- _ASSIGNMENT_: What you return must match the records below exactly, down to each character.

- _TASK DATA_:
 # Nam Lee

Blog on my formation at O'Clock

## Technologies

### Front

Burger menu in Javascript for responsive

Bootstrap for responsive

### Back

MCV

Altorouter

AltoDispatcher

- _EXERCISE SOLUTION_:
 # Nam Lee

Blog on my formation at O'Clock

## Technologies

### Front

Burger menu in Javascript for responsive

Bootstrap for responsive

### Back

MCV

Altorouter

AltoDispatcher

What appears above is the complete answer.